- [PROMPT] Where does the word "create" show up in the records? Copy every line that has it.

- [ENTRIES PROVIDED]

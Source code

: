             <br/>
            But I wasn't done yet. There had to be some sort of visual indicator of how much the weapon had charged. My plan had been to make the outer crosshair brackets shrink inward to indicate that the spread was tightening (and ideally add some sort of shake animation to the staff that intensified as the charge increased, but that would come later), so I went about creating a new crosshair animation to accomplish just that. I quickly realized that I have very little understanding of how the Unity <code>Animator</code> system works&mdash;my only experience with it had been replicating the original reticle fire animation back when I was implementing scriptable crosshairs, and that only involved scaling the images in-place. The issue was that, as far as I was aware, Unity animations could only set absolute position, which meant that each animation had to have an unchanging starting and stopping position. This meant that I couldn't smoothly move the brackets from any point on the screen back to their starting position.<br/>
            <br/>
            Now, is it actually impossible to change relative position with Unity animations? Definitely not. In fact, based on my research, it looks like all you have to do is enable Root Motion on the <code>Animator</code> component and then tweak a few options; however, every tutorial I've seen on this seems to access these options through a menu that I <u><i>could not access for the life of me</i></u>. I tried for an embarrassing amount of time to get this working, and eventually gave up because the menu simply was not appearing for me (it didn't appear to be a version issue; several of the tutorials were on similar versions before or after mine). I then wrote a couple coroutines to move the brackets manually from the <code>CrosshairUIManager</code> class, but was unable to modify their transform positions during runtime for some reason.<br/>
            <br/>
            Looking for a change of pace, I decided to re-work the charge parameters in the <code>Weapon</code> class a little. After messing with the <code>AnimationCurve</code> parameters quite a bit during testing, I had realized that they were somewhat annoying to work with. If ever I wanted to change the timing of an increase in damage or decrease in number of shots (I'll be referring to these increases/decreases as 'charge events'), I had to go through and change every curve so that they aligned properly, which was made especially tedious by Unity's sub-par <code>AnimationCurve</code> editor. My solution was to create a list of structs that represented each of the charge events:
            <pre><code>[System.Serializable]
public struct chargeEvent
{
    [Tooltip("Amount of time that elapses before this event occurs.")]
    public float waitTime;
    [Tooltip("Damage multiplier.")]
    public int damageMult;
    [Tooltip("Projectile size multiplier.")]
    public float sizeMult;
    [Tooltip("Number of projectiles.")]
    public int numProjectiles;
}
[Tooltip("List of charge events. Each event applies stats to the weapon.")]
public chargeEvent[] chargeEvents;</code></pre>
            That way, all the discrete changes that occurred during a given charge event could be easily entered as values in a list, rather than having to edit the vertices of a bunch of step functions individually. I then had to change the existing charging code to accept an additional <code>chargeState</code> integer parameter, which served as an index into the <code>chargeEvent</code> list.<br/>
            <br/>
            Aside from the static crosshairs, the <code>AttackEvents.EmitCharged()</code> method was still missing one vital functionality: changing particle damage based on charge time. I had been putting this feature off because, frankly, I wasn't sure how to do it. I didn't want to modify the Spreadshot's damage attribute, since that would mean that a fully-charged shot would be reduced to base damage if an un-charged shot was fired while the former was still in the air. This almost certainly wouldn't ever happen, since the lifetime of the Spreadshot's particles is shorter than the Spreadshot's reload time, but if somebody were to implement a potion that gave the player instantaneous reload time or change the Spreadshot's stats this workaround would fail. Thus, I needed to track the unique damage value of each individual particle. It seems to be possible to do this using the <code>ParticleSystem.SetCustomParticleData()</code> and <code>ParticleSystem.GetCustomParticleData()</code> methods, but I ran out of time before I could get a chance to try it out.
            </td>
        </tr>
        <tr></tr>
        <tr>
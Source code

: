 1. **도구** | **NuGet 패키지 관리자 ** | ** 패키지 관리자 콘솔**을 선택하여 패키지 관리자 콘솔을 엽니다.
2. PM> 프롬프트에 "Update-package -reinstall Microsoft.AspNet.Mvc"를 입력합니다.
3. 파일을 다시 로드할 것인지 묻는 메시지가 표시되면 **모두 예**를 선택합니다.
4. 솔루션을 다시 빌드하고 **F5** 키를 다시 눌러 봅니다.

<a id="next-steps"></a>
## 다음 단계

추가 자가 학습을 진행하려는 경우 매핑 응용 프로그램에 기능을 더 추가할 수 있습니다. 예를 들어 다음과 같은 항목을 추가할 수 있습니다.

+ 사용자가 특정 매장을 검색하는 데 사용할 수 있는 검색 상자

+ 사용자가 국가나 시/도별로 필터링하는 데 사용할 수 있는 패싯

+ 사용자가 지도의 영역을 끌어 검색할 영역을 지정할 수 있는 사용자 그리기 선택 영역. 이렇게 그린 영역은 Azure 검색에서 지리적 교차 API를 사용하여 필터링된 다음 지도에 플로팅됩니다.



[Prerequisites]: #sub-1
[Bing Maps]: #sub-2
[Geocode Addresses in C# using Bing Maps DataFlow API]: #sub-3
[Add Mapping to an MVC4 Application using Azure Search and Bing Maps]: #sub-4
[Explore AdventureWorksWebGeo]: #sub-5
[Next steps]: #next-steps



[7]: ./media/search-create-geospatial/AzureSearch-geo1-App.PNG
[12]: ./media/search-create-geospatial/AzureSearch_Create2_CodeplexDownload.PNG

- [EXERCISE RESPONSE]
            Looking for a change of pace, I decided to re-work the charge parameters in the <code>Weapon</code> class a little. After messing with the <code>AnimationCurve</code> parameters quite a bit during testing, I had realized that they were somewhat annoying to work with. If ever I wanted to change the timing of an increase in damage or decrease in number of shots (I'll be referring to these increases/decreases as 'charge events'), I had to go through and change every curve so that they aligned properly, which was made especially tedious by Unity's sub-par <code>AnimationCurve</code> editor. My solution was to create a list of structs that represented each of the charge events:
[7]: ./media/search-create-geospatial/AzureSearch-geo1-App.PNG
[12]: ./media/search-create-geospatial/AzureSearch_Create2_CodeplexDownload.PNG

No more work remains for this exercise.